Linear Regression: Formula Derivation

Originally Derived Formula

Suppose variable \(x\) and \(y\) follows a straight-line relationship, which can be described as:

\[y = \beta_0^* + \beta_1^* x + \epsilon\]

where zero-mean random variable \(\epsilon\) has a constant variance:

\[\begin{split}\mathrm{E} \left[ \epsilon \right] &= 0 \\ \mathrm{Var} \left[ \epsilon \right] &= \sigma_{\epsilon}^2\end{split}\]

We use the hypothesis model to get the prediction \(\hat{y}\):

\[\hat{y} = \beta_0 + \beta_1 x\]

We aim to find the slope (\(\beta_1\)) that minimizes the residual sum of squares (RSS):

\[\begin{split}\mathrm{RSS} &= \sum_{i=1}^n (y_i - \hat{y}_i)^2 \\ &= \sum_{i=1}^n (y_i - \beta_1 x_i - \beta_0)^2\end{split}\]

where \(\{ (x_i, y_i) \}_{i=1}^n\) is the dataset.

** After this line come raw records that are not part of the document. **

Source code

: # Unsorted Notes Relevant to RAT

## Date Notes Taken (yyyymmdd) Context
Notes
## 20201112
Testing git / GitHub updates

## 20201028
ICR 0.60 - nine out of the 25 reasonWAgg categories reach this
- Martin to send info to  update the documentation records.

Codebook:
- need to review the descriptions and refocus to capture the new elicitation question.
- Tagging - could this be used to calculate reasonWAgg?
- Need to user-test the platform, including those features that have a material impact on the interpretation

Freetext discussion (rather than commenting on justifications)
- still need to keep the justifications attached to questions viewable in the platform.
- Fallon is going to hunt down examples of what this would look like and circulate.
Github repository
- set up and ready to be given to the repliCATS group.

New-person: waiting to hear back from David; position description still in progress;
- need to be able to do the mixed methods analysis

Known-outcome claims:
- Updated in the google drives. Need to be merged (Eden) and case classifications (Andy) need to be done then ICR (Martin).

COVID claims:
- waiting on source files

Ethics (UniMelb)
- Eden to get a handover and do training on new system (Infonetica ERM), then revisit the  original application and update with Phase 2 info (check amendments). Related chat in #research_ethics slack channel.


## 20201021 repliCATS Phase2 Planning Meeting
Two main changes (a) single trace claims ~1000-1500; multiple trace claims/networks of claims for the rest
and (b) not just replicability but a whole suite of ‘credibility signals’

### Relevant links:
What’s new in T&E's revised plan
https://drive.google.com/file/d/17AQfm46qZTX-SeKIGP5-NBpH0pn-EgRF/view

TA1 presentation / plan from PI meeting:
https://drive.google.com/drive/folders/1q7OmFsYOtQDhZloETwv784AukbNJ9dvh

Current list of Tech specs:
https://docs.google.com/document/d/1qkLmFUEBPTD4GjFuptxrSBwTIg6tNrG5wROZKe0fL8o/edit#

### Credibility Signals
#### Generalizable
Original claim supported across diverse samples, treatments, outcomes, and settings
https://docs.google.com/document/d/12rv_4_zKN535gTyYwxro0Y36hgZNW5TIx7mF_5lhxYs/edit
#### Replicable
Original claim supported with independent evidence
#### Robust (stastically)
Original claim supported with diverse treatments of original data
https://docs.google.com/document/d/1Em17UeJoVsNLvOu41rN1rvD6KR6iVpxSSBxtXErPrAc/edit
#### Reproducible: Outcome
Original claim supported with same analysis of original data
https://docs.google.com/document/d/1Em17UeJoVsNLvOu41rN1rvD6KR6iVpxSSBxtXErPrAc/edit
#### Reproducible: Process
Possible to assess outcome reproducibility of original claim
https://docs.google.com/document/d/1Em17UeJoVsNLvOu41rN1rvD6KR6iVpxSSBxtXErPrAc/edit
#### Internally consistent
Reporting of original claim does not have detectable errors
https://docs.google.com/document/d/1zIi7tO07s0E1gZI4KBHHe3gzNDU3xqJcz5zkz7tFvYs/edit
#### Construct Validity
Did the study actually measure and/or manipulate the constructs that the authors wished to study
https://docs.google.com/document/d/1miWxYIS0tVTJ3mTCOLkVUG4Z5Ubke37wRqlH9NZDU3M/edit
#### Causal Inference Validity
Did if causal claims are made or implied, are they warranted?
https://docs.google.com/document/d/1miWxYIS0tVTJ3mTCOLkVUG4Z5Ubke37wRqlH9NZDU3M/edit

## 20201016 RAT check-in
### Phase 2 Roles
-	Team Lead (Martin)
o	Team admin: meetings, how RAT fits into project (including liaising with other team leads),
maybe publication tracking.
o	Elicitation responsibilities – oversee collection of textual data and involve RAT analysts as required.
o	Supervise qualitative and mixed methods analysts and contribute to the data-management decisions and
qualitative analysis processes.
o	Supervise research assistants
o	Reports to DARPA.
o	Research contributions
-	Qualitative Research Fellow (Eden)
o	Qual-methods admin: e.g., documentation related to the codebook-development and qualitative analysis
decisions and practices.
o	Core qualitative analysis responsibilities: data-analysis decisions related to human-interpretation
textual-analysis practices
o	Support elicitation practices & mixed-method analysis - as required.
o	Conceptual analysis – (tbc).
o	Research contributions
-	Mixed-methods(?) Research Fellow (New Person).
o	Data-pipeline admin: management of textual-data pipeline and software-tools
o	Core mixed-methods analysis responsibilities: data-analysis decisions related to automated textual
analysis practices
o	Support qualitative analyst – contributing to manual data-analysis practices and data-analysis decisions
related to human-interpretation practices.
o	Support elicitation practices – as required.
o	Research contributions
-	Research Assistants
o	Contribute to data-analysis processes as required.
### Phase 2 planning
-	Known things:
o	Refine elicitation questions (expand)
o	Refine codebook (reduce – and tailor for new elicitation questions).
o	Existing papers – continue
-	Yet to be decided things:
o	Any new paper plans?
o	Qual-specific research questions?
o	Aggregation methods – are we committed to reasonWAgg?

To find the minimum value of \(\mathrm{RSS}\), we take the derivative w.r.t \(\beta_0\) and \(\beta_1\) and set to \(0\):

\[\begin{split}\begin{cases} \frac{\partial}{\partial \beta_0} \mathrm{RSS} = \sum_{i=1}^n -2 (y_i - \beta_1 x_i - \beta_0) = 0 \\ \frac{\partial}{\partial \beta_1} \mathrm{RSS} = \sum_{i=1}^n 2 (y_i - \beta_1 x_i - \beta_0) (-x_i) = 0 \end{cases}\end{split}\]

Find the value of \(\beta_0\):

\[\begin{split}0 &= \sum_{i=1}^n -2 (y_i - \beta_1 x_i - \beta_0) \\ &= \sum_{i=1}^n (y_i - \beta_1 x_i - \beta_0) \\ &= \sum_{i=1}^n y_i - \sum_{i=1}^n \beta_1 x_i - \sum_{i=1}^n \beta_0 \\ &= n \bar{y} - n \beta_1 \bar{x} - n \beta_0 \\ &= \bar{y} - \beta_1 \bar{x} - \beta_0\end{split}\]

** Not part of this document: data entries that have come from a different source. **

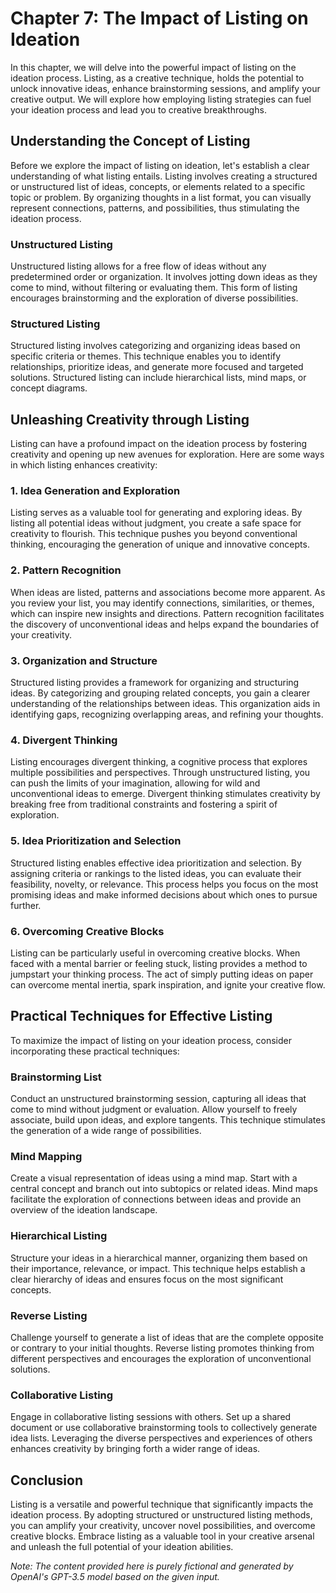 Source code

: Chapter 7: The Impact of Listing on Ideation
============================================

In this chapter, we will delve into the powerful impact of listing on the ideation process. Listing, as a creative technique, holds the potential to unlock innovative ideas, enhance brainstorming sessions, and amplify your creative output. We will explore how employing listing strategies can fuel your ideation process and lead you to creative breakthroughs.

Understanding the Concept of Listing
------------------------------------

Before we explore the impact of listing on ideation, let's establish a clear understanding of what listing entails. Listing involves creating a structured or unstructured list of ideas, concepts, or elements related to a specific topic or problem. By organizing thoughts in a list format, you can visually represent connections, patterns, and possibilities, thus stimulating the ideation process.

### Unstructured Listing

Unstructured listing allows for a free flow of ideas without any predetermined order or organization. It involves jotting down ideas as they come to mind, without filtering or evaluating them. This form of listing encourages brainstorming and the exploration of diverse possibilities.

### Structured Listing

Structured listing involves categorizing and organizing ideas based on specific criteria or themes. This technique enables you to identify relationships, prioritize ideas, and generate more focused and targeted solutions. Structured listing can include hierarchical lists, mind maps, or concept diagrams.

Unleashing Creativity through Listing
-------------------------------------

Listing can have a profound impact on the ideation process by fostering creativity and opening up new avenues for exploration. Here are some ways in which listing enhances creativity:

### 1. Idea Generation and Exploration

Listing serves as a valuable tool for generating and exploring ideas. By listing all potential ideas without judgment, you create a safe space for creativity to flourish. This technique pushes you beyond conventional thinking, encouraging the generation of unique and innovative concepts.

### 2. Pattern Recognition

When ideas are listed, patterns and associations become more apparent. As you review your list, you may identify connections, similarities, or themes, which can inspire new insights and directions. Pattern recognition facilitates the discovery of unconventional ideas and helps expand the boundaries of your creativity.

### 3. Organization and Structure

Structured listing provides a framework for organizing and structuring ideas. By categorizing and grouping related concepts, you gain a clearer understanding of the relationships between ideas. This organization aids in identifying gaps, recognizing overlapping areas, and refining your thoughts.

### 4. Divergent Thinking

Listing encourages divergent thinking, a cognitive process that explores multiple possibilities and perspectives. Through unstructured listing, you can push the limits of your imagination, allowing for wild and unconventional ideas to emerge. Divergent thinking stimulates creativity by breaking free from traditional constraints and fostering a spirit of exploration.

### 5. Idea Prioritization and Selection

Structured listing enables effective idea prioritization and selection. By assigning criteria or rankings to the listed ideas, you can evaluate their feasibility, novelty, or relevance. This process helps you focus on the most promising ideas and make informed decisions about which ones to pursue further.

### 6. Overcoming Creative Blocks

Listing can be particularly useful in overcoming creative blocks. When faced with a mental barrier or feeling stuck, listing provides a method to jumpstart your thinking process. The act of simply putting ideas on paper can overcome mental inertia, spark inspiration, and ignite your creative flow.

Practical Techniques for Effective Listing
------------------------------------------

To maximize the impact of listing on your ideation process, consider incorporating these practical techniques:

### Brainstorming List

Conduct an unstructured brainstorming session, capturing all ideas that come to mind without judgment or evaluation. Allow yourself to freely associate, build upon ideas, and explore tangents. This technique stimulates the generation of a wide range of possibilities.

### Mind Mapping

Create a visual representation of ideas using a mind map. Start with a central concept and branch out into subtopics or related ideas. Mind maps facilitate the exploration of connections between ideas and provide an overview of the ideation landscape.

### Hierarchical Listing

Structure your ideas in a hierarchical manner, organizing them based on their importance, relevance, or impact. This technique helps establish a clear hierarchy of ideas and ensures focus on the most significant concepts.

### Reverse Listing

Challenge yourself to generate a list of ideas that are the complete opposite or contrary to your initial thoughts. Reverse listing promotes thinking from different perspectives and encourages the exploration of unconventional solutions.

### Collaborative Listing

Engage in collaborative listing sessions with others. Set up a shared document or use collaborative brainstorming tools to collectively generate idea lists. Leveraging the diverse perspectives and experiences of others enhances creativity by bringing forth a wider range of ideas.

Conclusion
----------

Listing is a versatile and powerful technique that significantly impacts the ideation process. By adopting structured or unstructured listing methods, you can amplify your creativity, uncover novel possibilities, and overcome creative blocks. Embrace listing as a valuable tool in your creative arsenal and unleash the full potential of your ideation abilities.

*Note: The content provided here is purely fictional and generated by OpenAI's GPT-3.5 model based on the given input.*
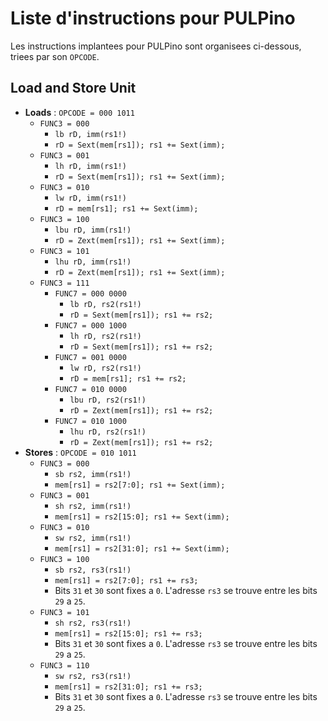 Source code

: # Liste d'instructions pour PULPino #

Les instructions implantees pour PULPino sont organisees ci-dessous, triees par son `OPCODE`. 

## Load and Store Unit ##

* **Loads** : `OPCODE = 000 1011`
  * `FUNC3 = 000` 
	* `lb rD, imm(rs1!)`
	* `rD = Sext(mem[rs1]); rs1 += Sext(imm);`
  * `FUNC3 = 001` 
	* `lh rD, imm(rs1!)`
	* `rD = Sext(mem[rs1]); rs1 += Sext(imm);`
  * `FUNC3 = 010` 
	* `lw rD, imm(rs1!)`
	* `rD = mem[rs1]; rs1 += Sext(imm);`
  * `FUNC3 = 100` 
	* `lbu rD, imm(rs1!)`
	* `rD = Zext(mem[rs1]); rs1 += Sext(imm);`
  * `FUNC3 = 101` 
	* `lhu rD, imm(rs1!)`
	* `rD = Zext(mem[rs1]); rs1 += Sext(imm);`
  * `FUNC3 = 111`
	* `FUNC7 = 000 0000`
	  * `lb rD, rs2(rs1!)`
	  * `rD = Sext(mem[rs1]); rs1 += rs2;`
	* `FUNC7 = 000 1000`
	  * `lh rD, rs2(rs1!)`
	  * `rD = Sext(mem[rs1]); rs1 += rs2;`
	* `FUNC7 = 001 0000`
	  * `lw rD, rs2(rs1!)`
	  * `rD = mem[rs1]; rs1 += rs2;`
	* `FUNC7 = 010 0000`
	  * `lbu rD, rs2(rs1!)`
	  * `rD = Zext(mem[rs1]); rs1 += rs2;`
	* `FUNC7 = 010 1000`
	  * `lhu rD, rs2(rs1!)`
	  * `rD = Zext(mem[rs1]); rs1 += rs2;`
* **Stores** : `OPCODE = 010 1011`
  * `FUNC3 = 000`
	* `sb rs2, imm(rs1!)`
	* `mem[rs1] = rs2[7:0]; rs1 += Sext(imm);`
  * `FUNC3 = 001`
	* `sh rs2, imm(rs1!)`
	* `mem[rs1] = rs2[15:0]; rs1 += Sext(imm);`
  * `FUNC3 = 010`
	* `sw rs2, imm(rs1!)`
	* `mem[rs1] = rs2[31:0]; rs1 += Sext(imm);`
  * `FUNC3 = 100`
	* `sb rs2, rs3(rs1!)`
	* `mem[rs1] = rs2[7:0]; rs1 += rs3;`
	* Bits `31` et `30` sont fixes a `0`. L'adresse `rs3` se trouve entre les bits `29` a `25`.
  * `FUNC3 = 101`
	* `sh rs2, rs3(rs1!)`
	* `mem[rs1] = rs2[15:0]; rs1 += rs3;`
	* Bits `31` et `30` sont fixes a `0`. L'adresse `rs3` se trouve entre les bits `29` a `25`.
  * `FUNC3 = 110`
	* `sw rs2, rs3(rs1!)`
	* `mem[rs1] = rs2[31:0]; rs1 += rs3;`
	* Bits `31` et `30` sont fixes a `0`. L'adresse `rs3` se trouve entre les bits `29` a `25`.
	
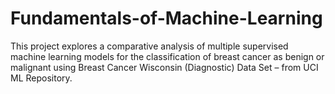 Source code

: # Fundamentals-of-Machine-Learning
This project explores a comparative analysis of multiple supervised machine learning models for the classification of breast cancer as benign or malignant using Breast Cancer Wisconsin (Diagnostic) Data Set – from UCI ML Repository. 
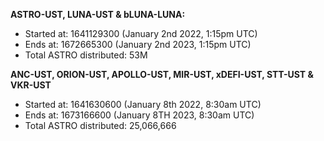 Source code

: **ASTRO-UST, LUNA-UST & bLUNA-LUNA:**
- Started at: 1641129300 (January 2nd 2022, 1:15pm UTC)
- Ends at: 1672665300 (January 2nd 2023, 1:15pm UTC)
- Total ASTRO distributed: 53M

**ANC-UST, ORION-UST, APOLLO-UST, MIR-UST, xDEFI-UST, STT-UST & VKR-UST**
- Started at: 1641630600 (January 8th 2022, 8:30am UTC)
- Ends at: 1673166600 (January 8TH 2023, 8:30am UTC)
- Total ASTRO distributed: 25,066,666
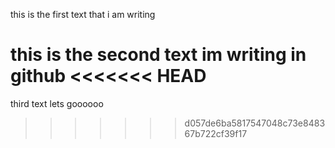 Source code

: this is the first text that i am writing

this is the second text im writing in github
<<<<<<< HEAD
=======

third text lets goooooo
>>>>>>> d057de6ba5817547048c73e848367b722cf39f17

\[\therefore \beta_0 = \bar{y} - \beta_1 \bar{x}\]

\[\tag*{$\blacksquare$}\]

Find the value of \(\beta_1\):

\[\begin{split}0 &= \sum_{i=1}^n (- x_i y_i + \beta_1 x_i^2 + \beta_0 x_i) \\ &= \sum_{i=1}^n (- x_i y_i + \beta_1 x_i^2 + \bar{y} x_i - \beta_1 \bar{x} x_i)\end{split}\]

\[\begin{split}\therefore \beta_1 &= \frac{\sum_{i=1}^n (x_i y_i - \bar{y} x_i)} {\sum_{i=1}^n (x_i^2 - \bar{x} x_i)} \\ &= \frac{\sum_{i=1}^n x_i y_i - \bar{y} \sum_{i=1}^n x_i} {\sum_{i=1}^n x_i^2 - \bar{x} \sum_{i=1}^n x_i} \\ &= \frac{ \sum_{i=1}^n x_i y_i - n \bar{x} \bar{y} } { \sum_{i=1}^n x_i^2 - n \bar{x}^2 }\end{split}\]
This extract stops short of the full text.